This photo taken on June 4, 2019 shows the Chinese flag flying over the Juma mosque in the restored old city area of Kashgar, in China’s western Xinjiang region.

China might ban all U.S. diplomatic passport-holders from entering the country’s western Xinjiang autonomous region, Global Times Editor-in-Chief Hu Xijin said on Tuesday.

Hu said in a tweet that China is also considering visa restrictions against U.S. officials and lawmakers with “odious performance” on the Xinjiang issue, in retaliation to legislation being prepared by the U.S. Congress. He did not say how he had obtained the information.

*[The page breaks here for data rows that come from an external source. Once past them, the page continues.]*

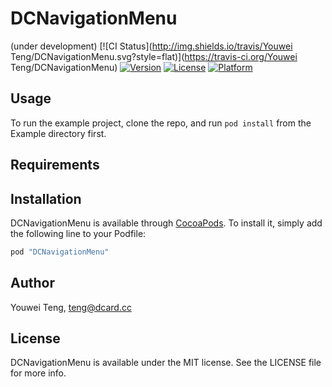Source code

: # DCNavigationMenu
 (under development)
[![CI Status](http://img.shields.io/travis/Youwei Teng/DCNavigationMenu.svg?style=flat)](https://travis-ci.org/Youwei Teng/DCNavigationMenu)
[![Version](https://img.shields.io/cocoapods/v/DCNavigationMenu.svg?style=flat)](http://cocoapods.org/pods/DCNavigationMenu)
[![License](https://img.shields.io/cocoapods/l/DCNavigationMenu.svg?style=flat)](http://cocoapods.org/pods/DCNavigationMenu)
[![Platform](https://img.shields.io/cocoapods/p/DCNavigationMenu.svg?style=flat)](http://cocoapods.org/pods/DCNavigationMenu)

## Usage

To run the example project, clone the repo, and run `pod install` from the Example directory first.

## Requirements

## Installation

DCNavigationMenu is available through [CocoaPods](http://cocoapods.org). To install
it, simply add the following line to your Podfile:

```ruby
pod "DCNavigationMenu"
```

## Author

Youwei Teng, teng@dcard.cc

## License

DCNavigationMenu is available under the MIT license. See the LICENSE file for more info.
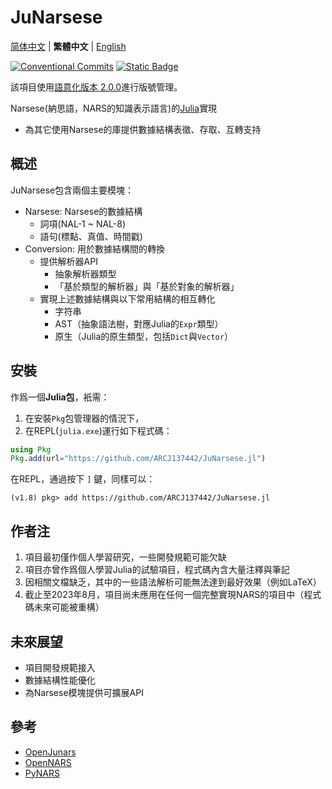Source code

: # JuNarsese

[简体中文](https://github.com/ARCJ137442/JuNarsese.jl/blob/main/README.md) | **繁體中文** | [English](https://github.com/ARCJ137442/JuNarsese.jl/blob/main/README-en.md)

[![Conventional Commits](https://img.shields.io/badge/Conventional%20Commits-1.0.0-%23FE5196?logo=conventionalcommits&logoColor=white)](https://conventionalcommits.org)
[![Static Badge](https://img.shields.io/badge/julia-package?logo=julia&label=1.8%2B)](https://julialang.org/)

該項目使用[語意化版本 2.0.0](https://semver.org/)進行版號管理。

Narsese(納思語，NARS的知識表示語言)的[Julia](https://github.com/JuliaLang/julia)實現

- 為其它使用Narsese的庫提供數據結構表徵、存取、互轉支持

## 概述

JuNarsese包含兩個主要模塊：

- Narsese: Narsese的數據結構
  - 詞項(NAL-1 ~ NAL-8)
  - 語句(標點、真值、時間戳)
- Conversion: 用於數據結構間的轉換
  - 提供解析器API
    - 抽象解析器類型
    - 「基於類型的解析器」與「基於對象的解析器」
  - 實現上述數據結構與以下常用結構的相互轉化
    - 字符串
    - AST（抽象語法樹，對應Julia的`Expr`類型）
    - 原生（Julia的原生類型，包括`Dict`與`Vector`）

## 安裝

作爲一個**Julia包**，衹需：

1. 在安裝`Pkg`包管理器的情況下，
2. 在REPL(`julia.exe`)運行如下程式碼：

```julia
using Pkg
Pkg.add(url="https://github.com/ARCJ137442/JuNarsese.jl")
```

在REPL，通過按下 `]` 鍵，同樣可以：

```REPL
(v1.8) pkg> add https://github.com/ARCJ137442/JuNarsese.jl
```

## 作者注

1. 項目最初僅作個人學習研究，一些開發規範可能欠缺
2. 項目亦曾作爲個人學習Julia的試驗項目，程式碼內含大量注釋與筆記
3. 因相關文檔缺乏，其中的一些語法解析可能無法達到最好效果（例如LaTeX）
4. 截止至2023年8月，項目尚未應用在任何一個完整實現NARS的項目中（程式碼未來可能被重構）

## 未來展望

- 項目開發規範接入
- 數據結構性能優化
- 為Narsese模塊提供可擴展API

## 參考

- [OpenJunars](https://github.com/AIxer/OpenJunars)
- [OpenNARS](https://github.com/opennars/opennars)
- [PyNARS](https://github.com/bowen-xu/PyNARS)
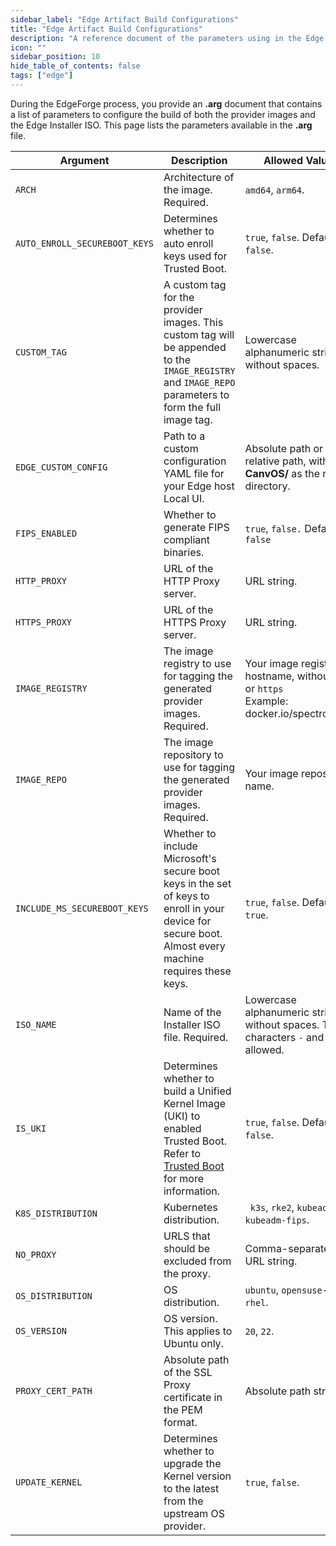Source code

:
 ```yaml
---
sidebar_label: "Edge Artifact Build Configurations"
title: "Edge Artifact Build Configurations"
description: "A reference document of the parameters using in the Edge artifact build process. "
icon: ""
sidebar_position: 10
hide_table_of_contents: false
tags: ["edge"]
---
```


During the EdgeForge process, you provide an **.arg** document that contains a list of parameters to configure the build
of both the provider images and the Edge Installer ISO. This page lists the parameters available in the **.arg** file.

| **Argument**                  | **Description**                                                                                                                                                     | **Allowed Values**                                                                              |
| ----------------------------- | ------------------------------------------------------------------------------------------------------------------------------------------------------------------- | ----------------------------------------------------------------------------------------------- |
| `ARCH`                        | Architecture of the image. Required.                                                                                                                                | `amd64`, `arm64`.                                                                               |
| `AUTO_ENROLL_SECUREBOOT_KEYS` | Determines whether to auto enroll keys used for Trusted Boot.                                                                                                       | `true`, `false`. Default is `false`.                                                            |
| `CUSTOM_TAG`                  | A custom tag for the provider images. This custom tag will be appended to the `IMAGE_REGISTRY` and `IMAGE_REPO` parameters to form the full image tag.              | Lowercase alphanumeric string without spaces.                                                   |
| `EDGE_CUSTOM_CONFIG`          | Path to a custom configuration YAML file for your Edge host Local UI.                                                                                               | Absolute path or relative path, with **CanvOS/** as the root directory.                         |
| `FIPS_ENABLED`                | Whether to generate FIPS compliant binaries.                                                                                                                        | `true`, `false.` Default is `false`                                                             |
| `HTTP_PROXY`                  | URL of the HTTP Proxy server.                                                                                                                                       | URL string.                                                                                     |
| `HTTPS_PROXY`                 | URL of the HTTPS Proxy server.                                                                                                                                      | URL string.                                                                                     |
| `IMAGE_REGISTRY`              | The image registry to use for tagging the generated provider images. Required.                                                                                      | Your image registry hostname, without `http` or `https` <br /> Example: docker.io/spectrocloud. |
| `IMAGE_REPO`                  | The image repository to use for tagging the generated provider images. Required.                                                                                    | Your image repository name.                                                                     |
| `INCLUDE_MS_SECUREBOOT_KEYS`  | Whether to include Microsoft's secure boot keys in the set of keys to enroll in your device for secure boot. Almost every machine requires these keys.              | `true`, `false`. Default is `true`.                                                             |
| `ISO_NAME`                    | Name of the Installer ISO file. Required.                                                                                                                           | Lowercase alphanumeric string without spaces. The characters `-` and `_` are allowed.           |
| `IS_UKI`                      | Determines whether to build a Unified Kernel Image (UKI) to enabled Trusted Boot. Refer to [Trusted Boot](../../trusted-boot/trusted-boot.md) for more information. | `true`, `false`. Default is `false`.                                                            |
| `K8S_DISTRIBUTION`            | Kubernetes distribution.                                                                                                                                            | ` k3s`, `rke2`, `kubeadm`, `kubeadm-fips`.                                                      |
| `NO_PROXY`                    | URLS that should be excluded from the proxy.                                                                                                                        | Comma-separated URL string.                                                                     |
| `OS_DISTRIBUTION`             | OS distribution.                                                                                                                                                    | `ubuntu`, `opensuse-leap`, `rhel`.                                                              |
| `OS_VERSION`                  | OS version. This applies to Ubuntu only.                                                                                                                            | `20`, `22`.                                                                                     |
| `PROXY_CERT_PATH`             | Absolute path of the SSL Proxy certificate in the PEM format.                                                                                                       | Absolute path string.                                                                           |
| `UPDATE_KERNEL`               | Determines whether to upgrade the Kernel version to the latest from the upstream OS provider.                                                                       | `true`, `false`.                                                                                |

U.N. experts and activists say at least 1 million Uighurs, and members of other largely Muslim minority groups, have been detained in camps in the remote Xinjiang region. Top U.S. officials including Secretary of State Mike Pompeo have criticized China publicly on the situation there.

China has denied mistreatment at the camps, which Beijing says provide vocational training to help eliminate religious extremism and teach new skills to people of the region. It has repeatedly demanded that U.S. and other foreign states critical of its policies in Xinjiang end their interference in China’s domestic affairs.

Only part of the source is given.